AdNauseam icon indicating copy to clipboard operation
AdNauseam copied to clipboard

Ads hidden but not collected

Open dhowe opened this issue 8 years ago • 33 comments

These need to be addressed (note: this is a good exercise for new developers wishing to understand how ad-parsing works):

  • [x] nytimes.com
  • [x] thepiratebay.org

A checklist of ads collecting for Chinese ads

  • [x] 163.com
  • [x] sohu.com
  • [x] sina.com
  • [ ] zol.com.cn
  • [ ] weibo.com
  • [ ] qq.com (background ads)
  • [ ] baidu.com (text ads)

hk popular site:

  • [ ] wmoov.com

dhowe avatar Aug 22 '16 01:08 dhowe

thepiratebay.org finished with #363

dhowe avatar Sep 05 '16 08:09 dhowe

ads on nytimes.com are not captured, because the script generating them has been blocked by EasyPrivacy. Partially solved by adding dynamicFilteringString to allow the request.https://github.com/dhowe/AdNauseam/issues/399

cqx931 avatar Sep 14 '16 09:09 cqx931

Now AdNauseam can collect ads images from iframes with external src(in this case, iframe[src*="googlesyndication.com"]). However, for the iframes whose src looks like this: screen shot 2016-09-20 at 5 07 28 pm , I can only see the process message of the iframe, but not any content inside. Could this be some problems with injecting content script into those iframes?

cqx931 avatar Sep 20 '16 09:09 cqx931

is this still relevant?

dhowe avatar Sep 20 '16 12:09 dhowe

yes, this issue still exists.

cqx931 avatar Sep 20 '16 12:09 cqx931

can you test whether our content scripts are being (dynamically) injected?

dhowe avatar Sep 20 '16 12:09 dhowe

I can see a few inject messages from background.html but I don't know which iframe it is referring to. How can I know the exact element from the frameId? screen shot 2016-09-20 at 9 00 39 pm

cqx931 avatar Sep 20 '16 13:09 cqx931

I'm not exactly sure, as you've guessed those last 2 numbers are tabId / frameId, the URL is for the page itself -- you can also get more info by printing/debugging the pageStore:

screen shot 2016-09-21 at 12 16 43 pm

dhowe avatar Sep 21 '16 03:09 dhowe

Then the content scripts are only (dynamically) injected into those iframes with an external src, not to those with src"javascript:'<html><body></body></html>'".

cqx931 avatar Sep 21 '16 09:09 cqx931

Is that true? It should be any iframes that don't exist originally on the page, but are created (regardless of source)

dhowe avatar Sep 21 '16 10:09 dhowe

http://www.si.com/ ad iframe won't be dynamically created when the outside ad-container is invisible. Therefore, no ads can be found when AdNauseam hide all the ad-container. Once the cosmetic filter is toggled on, ads can be collected.
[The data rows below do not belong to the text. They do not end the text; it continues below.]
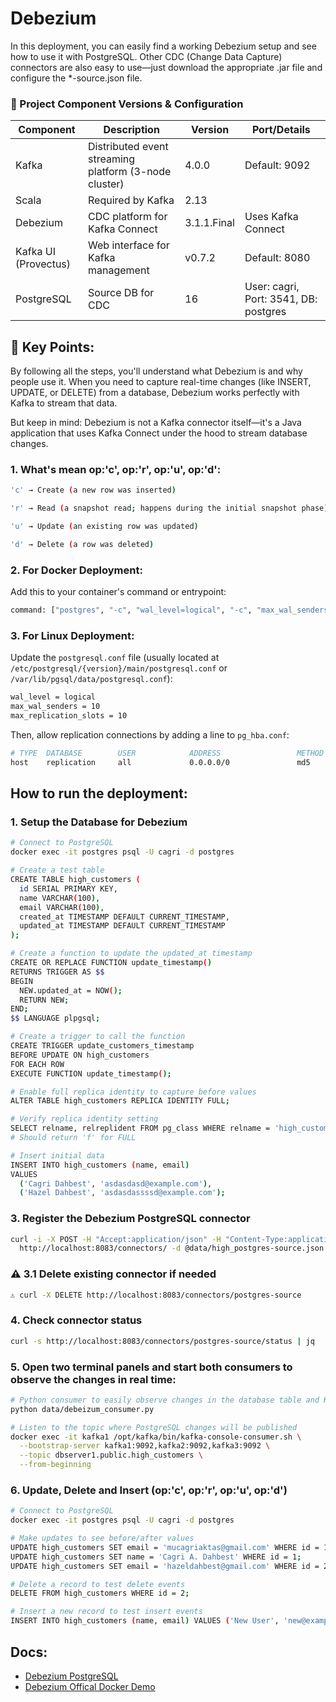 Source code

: # Debezium

In this deployment, you can easily find a working Debezium setup and see how to use it with PostgreSQL. Other CDC (Change Data Capture) connectors are also easy to use—just download the appropriate .jar file and configure the *-source.json file.

### 🔧 Project Component Versions & Configuration

| Component             | Description                    | Version         | Port/Details                              |
| --------------------- | ------------------------------ | --------------- | ----------------------------------------- |
| Kafka                 | Distributed event streaming platform (3-node cluster)          | 4.0.0           | Default: 9092                             |
| Scala                 | Required by Kafka              | 2.13            |                                           |
| Debezium              | CDC platform for Kafka Connect | 3.1.1.Final     | Uses Kafka Connect                        |
| Kafka UI (Provectus)  | Web interface for Kafka management          | v0.7.2          | Default: 8080                             |
| PostgreSQL            | Source DB for CDC              | 16              | User: cagri, Port: 3541, DB: postgres |

## 🔑 Key Points:
By following all the steps, you'll understand what Debezium is and why people use it. When you need to capture real-time changes (like INSERT, UPDATE, or DELETE) from a database, Debezium works perfectly with Kafka to stream that data.

But keep in mind:
Debezium is not a Kafka connector itself—it's a Java application that uses Kafka Connect under the hood to stream database changes.

### 1. What's mean op:'c', op:'r', op:'u', op:'d':
```bash
'c' → Create (a new row was inserted)

'r' → Read (a snapshot read; happens during the initial snapshot phase)

'u' → Update (an existing row was updated)

'd' → Delete (a row was deleted)
```

### 2. For Docker Deployment:
Add this to your container's command or entrypoint:
```bash
command: ["postgres", "-c", "wal_level=logical", "-c", "max_wal_senders=10", "-c", "max_replication_slots=10"]   
```

### 3. For Linux Deployment:
Update the `postgresql.conf` file (usually located at `/etc/postgresql/{version}/main/postgresql.conf` or `/var/lib/pgsql/data/postgresql.conf`):
```bash
wal_level = logical
max_wal_senders = 10
max_replication_slots = 10
```

Then, allow replication connections by adding a line to `pg_hba.conf`:
```bash
# TYPE  DATABASE        USER            ADDRESS                 METHOD
host    replication     all             0.0.0.0/0               md5
```

## How to run the deployment:

### 1. Setup the Database for Debezium
```bash
# Connect to PostgreSQL
docker exec -it postgres psql -U cagri -d postgres

# Create a test table
CREATE TABLE high_customers (
  id SERIAL PRIMARY KEY,
  name VARCHAR(100),
  email VARCHAR(100),
  created_at TIMESTAMP DEFAULT CURRENT_TIMESTAMP,
  updated_at TIMESTAMP DEFAULT CURRENT_TIMESTAMP
);

# Create a function to update the updated_at timestamp
CREATE OR REPLACE FUNCTION update_timestamp()
RETURNS TRIGGER AS $$
BEGIN
  NEW.updated_at = NOW();
  RETURN NEW;
END;
$$ LANGUAGE plpgsql;

# Create a trigger to call the function
CREATE TRIGGER update_customers_timestamp
BEFORE UPDATE ON high_customers
FOR EACH ROW
EXECUTE FUNCTION update_timestamp();

# Enable full replica identity to capture before values
ALTER TABLE high_customers REPLICA IDENTITY FULL;

# Verify replica identity setting
SELECT relname, relreplident FROM pg_class WHERE relname = 'high_customers';
# Should return 'f' for FULL

# Insert initial data
INSERT INTO high_customers (name, email) 
VALUES 
  ('Cagri Dahbest', 'asdasdasd@example.com'),
  ('Hazel Dahbest', 'asdasdassssd@example.com');
```

### 3. Register the Debezium PostgreSQL connector
```bash
curl -i -X POST -H "Accept:application/json" -H "Content-Type:application/json" \
  http://localhost:8083/connectors/ -d @data/high_postgres-source.json
```

### ⚠️ 3.1 Delete existing connector if needed
```bash
⚠️ curl -X DELETE http://localhost:8083/connectors/postgres-source
```

### 4. Check connector status
```bash
curl -s http://localhost:8083/connectors/postgres-source/status | jq
```

### 5. Open two terminal panels and start both consumers to observe the changes in real time:
```bash
# Python consumer to easily observe changes in the database table and Kafka topics!
python data/debeizum_consumer.py

# Listen to the topic where PostgreSQL changes will be published
docker exec -it kafka1 /opt/kafka/bin/kafka-console-consumer.sh \
  --bootstrap-server kafka1:9092,kafka2:9092,kafka3:9092 \
  --topic dbserver1.public.high_customers \
  --from-beginning
```

### 6. Update, Delete and Insert (op:'c', op:'r', op:'u', op:'d')
```bash
# Connect to PostgreSQL
docker exec -it postgres psql -U cagri -d postgres

# Make updates to see before/after values
UPDATE high_customers SET email = 'mucagriaktas@gmail.com' WHERE id = 1;
UPDATE high_customers SET name = 'Cagri A. Dahbest' WHERE id = 1;
UPDATE high_customers SET email = 'hazeldahbest@gmail.com' WHERE id = 2;

# Delete a record to test delete events
DELETE FROM high_customers WHERE id = 2;

# Insert a new record to test insert events
INSERT INTO high_customers (name, email) VALUES ('New User', 'new@example.com');
```

## Docs:

- [Debezium PostgreSQL](https://debezium.io/documentation/reference/1.9/connectors/postgresql.html)
- [Debezium Offical Docker Demo](https://debezium.io/documentation/reference/stable/tutorial.html)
cqx931 avatar Sep 22 '16 03:09 cqx931

so we need to not block the outer ad-container, correct?

we can do this either by adding the rule to the disabledRules list, or by creating an exception rule in adnauseam.txt

dhowe avatar Sep 22 '16 03:09 dhowe

yes. I think an exception rule for ad-container in si.com would be good, as this is a quite wide selector.
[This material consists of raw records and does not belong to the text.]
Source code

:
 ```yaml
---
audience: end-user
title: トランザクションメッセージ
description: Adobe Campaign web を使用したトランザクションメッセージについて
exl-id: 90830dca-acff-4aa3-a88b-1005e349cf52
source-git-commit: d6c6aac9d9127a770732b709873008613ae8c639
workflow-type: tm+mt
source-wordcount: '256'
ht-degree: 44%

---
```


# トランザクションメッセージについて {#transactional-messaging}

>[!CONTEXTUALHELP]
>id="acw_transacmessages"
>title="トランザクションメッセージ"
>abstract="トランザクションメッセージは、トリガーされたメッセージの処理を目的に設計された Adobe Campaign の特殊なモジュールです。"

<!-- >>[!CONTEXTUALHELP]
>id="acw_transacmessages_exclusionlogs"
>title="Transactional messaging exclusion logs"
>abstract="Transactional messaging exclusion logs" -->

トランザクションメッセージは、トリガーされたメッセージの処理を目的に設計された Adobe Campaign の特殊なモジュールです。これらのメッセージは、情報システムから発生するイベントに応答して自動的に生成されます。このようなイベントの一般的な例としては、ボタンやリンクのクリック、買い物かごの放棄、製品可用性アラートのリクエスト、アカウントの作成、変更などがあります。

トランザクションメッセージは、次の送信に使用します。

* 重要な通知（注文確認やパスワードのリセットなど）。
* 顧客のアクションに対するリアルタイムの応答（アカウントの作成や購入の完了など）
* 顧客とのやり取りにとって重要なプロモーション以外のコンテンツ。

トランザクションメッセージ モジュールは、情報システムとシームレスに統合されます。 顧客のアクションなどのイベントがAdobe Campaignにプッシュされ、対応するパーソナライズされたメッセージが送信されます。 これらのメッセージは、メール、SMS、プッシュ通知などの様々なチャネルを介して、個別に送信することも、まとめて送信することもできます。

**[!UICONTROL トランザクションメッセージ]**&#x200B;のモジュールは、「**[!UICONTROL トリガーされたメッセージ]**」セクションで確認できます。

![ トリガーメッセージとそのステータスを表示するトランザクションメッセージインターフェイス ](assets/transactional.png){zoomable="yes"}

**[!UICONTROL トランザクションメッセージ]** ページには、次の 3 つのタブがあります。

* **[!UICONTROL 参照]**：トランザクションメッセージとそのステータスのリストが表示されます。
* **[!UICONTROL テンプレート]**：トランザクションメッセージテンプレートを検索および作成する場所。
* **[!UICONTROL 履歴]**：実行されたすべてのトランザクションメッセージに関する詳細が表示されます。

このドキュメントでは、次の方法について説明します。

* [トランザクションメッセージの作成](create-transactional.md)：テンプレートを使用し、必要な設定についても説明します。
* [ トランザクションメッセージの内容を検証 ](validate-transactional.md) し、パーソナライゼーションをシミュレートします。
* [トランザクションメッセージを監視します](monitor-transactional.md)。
cqx931 avatar Sep 22 '16 03:09 cqx931

great, make it so..

dhowe avatar Sep 22 '16 04:09 dhowe

fixed si.com with https://github.com/dhowe/AdNauseam/pull/433

cqx931 avatar Sep 22 '16 07:09 cqx931

 👍

dhowe avatar Sep 22 '16 08:09 dhowe

(list in progress) ENGLISH checklist of ads hidden but not collected

  • [ ] si.com
  • [ ] cnn.com (2 hidden, 0 collected)
  • [ ] http://www.forbes.com/ (0 collected)
  • [ ] http://www.sfgate.com/ (only 'today's deals' collected)
  • [ ] http://www.theatlantic.com/ (unreliable, collects between 0-4/4)
  • [ ] http://nypost.com/

leoneckert avatar Sep 24 '16 22:09 leoneckert

A fresh update of nytimes...At least for today, some of their ad images(Ex:TopLeft) don't have a parent tag. Instead they have this interesting way of writing onclick attribute for their ad images...And when you click it, it doesn't lead you to anywhere... screen shot 2016-09-27 at 12 54 14 am

cqx931 avatar Sep 26 '16 17:09 cqx931

Not sure if I understand what you are saying: when I click, I end up at the ad site (or do you mean when adn clicks?)
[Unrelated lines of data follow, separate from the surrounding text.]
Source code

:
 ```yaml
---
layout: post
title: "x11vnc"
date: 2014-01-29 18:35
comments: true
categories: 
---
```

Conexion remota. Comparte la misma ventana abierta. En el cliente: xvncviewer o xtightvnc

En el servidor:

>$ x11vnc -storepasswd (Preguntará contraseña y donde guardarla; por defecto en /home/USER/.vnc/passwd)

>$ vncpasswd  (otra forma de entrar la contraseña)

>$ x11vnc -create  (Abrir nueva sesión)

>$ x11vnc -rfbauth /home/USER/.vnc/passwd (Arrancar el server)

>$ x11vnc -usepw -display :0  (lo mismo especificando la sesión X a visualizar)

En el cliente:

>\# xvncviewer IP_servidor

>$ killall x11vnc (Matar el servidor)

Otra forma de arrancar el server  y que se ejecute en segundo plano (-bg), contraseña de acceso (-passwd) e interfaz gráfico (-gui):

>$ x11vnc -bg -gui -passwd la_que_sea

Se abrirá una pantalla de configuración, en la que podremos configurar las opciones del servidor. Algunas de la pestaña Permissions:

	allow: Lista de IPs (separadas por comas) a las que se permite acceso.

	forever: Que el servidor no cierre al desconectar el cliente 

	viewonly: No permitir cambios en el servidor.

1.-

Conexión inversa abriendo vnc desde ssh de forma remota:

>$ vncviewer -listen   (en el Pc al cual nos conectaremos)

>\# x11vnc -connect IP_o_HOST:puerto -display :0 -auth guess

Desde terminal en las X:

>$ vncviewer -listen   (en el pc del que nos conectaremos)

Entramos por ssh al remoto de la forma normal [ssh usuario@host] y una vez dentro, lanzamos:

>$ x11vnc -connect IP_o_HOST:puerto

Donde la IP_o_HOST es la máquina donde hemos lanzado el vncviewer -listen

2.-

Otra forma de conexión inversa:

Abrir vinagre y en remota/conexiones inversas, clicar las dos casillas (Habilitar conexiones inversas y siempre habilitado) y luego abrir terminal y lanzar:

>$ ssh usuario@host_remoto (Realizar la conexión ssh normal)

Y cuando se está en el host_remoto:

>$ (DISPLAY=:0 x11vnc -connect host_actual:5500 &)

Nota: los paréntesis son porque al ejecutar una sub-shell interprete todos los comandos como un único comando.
screen shot 2016-09-27 at 1 14 42 am

dhowe avatar Sep 26 '16 17:09 dhowe

Interesting...if I click the ad without any blocker on, I also end up in the ad site. But when I have AdNauseam on, it goes through a quick process of opening a new page and closing it instantly...So AdNauseam must be blocking something necessary for this to run.

If this is the case...are we going to parse this onClick?It seems like NYTimes is calling their own objects and functions to do this...at least for this ad.

Or can we ignore the target URL for special cases?

cqx931 avatar Sep 26 '16 17:09 cqx931

Do you mean that you disable cosmetic filters for the page, then view and click the ads?

If so, I notice that adding the single dynamic filter below solves the problem:

nytimes.com serving-sys.com * allow

dhowe avatar Sep 26 '16 18:09 dhowe

Note I've also updated the parseOnClick() code to handle this case, see 54ae3fc7

dhowe avatar Sep 26 '16 22:09 dhowe

Question: Do we need text-ad parser for Chinese search engines? I can work on that.

cqx931 avatar Sep 28 '16 07:09 cqx931

yeah, that would be good, at least for the 2 or 3 most popular...

dhowe avatar Sep 28 '16 08:09 dhowe

  • [x] yahoo ads were hidden but not collected because internal link. Fixed in https://github.com/dhowe/AdNauseam/pull/464

leoneckert avatar Sep 28 '16 23:09 leoneckert

  • [ ] http://www.accuweather.com/ there is massive ads all over, which get hidden, but do not show up in parser.js console nor are they collected. Are those the so called dynamically created iframes?

leoneckert avatar Sep 29 '16 17:09 leoneckert

They show up in the parser console for me (and match exactly what I see in the logger):

screen shot 2016-09-30 at 6 32 53 am

screen shot 2016-09-30 at 6 33 32 am

Did you enable the debugging flag?

dhowe avatar Sep 29 '16 22:09 dhowe

And when I disable blocking via a firewall rule (below), I see many ads being collected, which tells me that one of the blocking rules is breaking the ad collection (probably because elements we need are never making it to the page).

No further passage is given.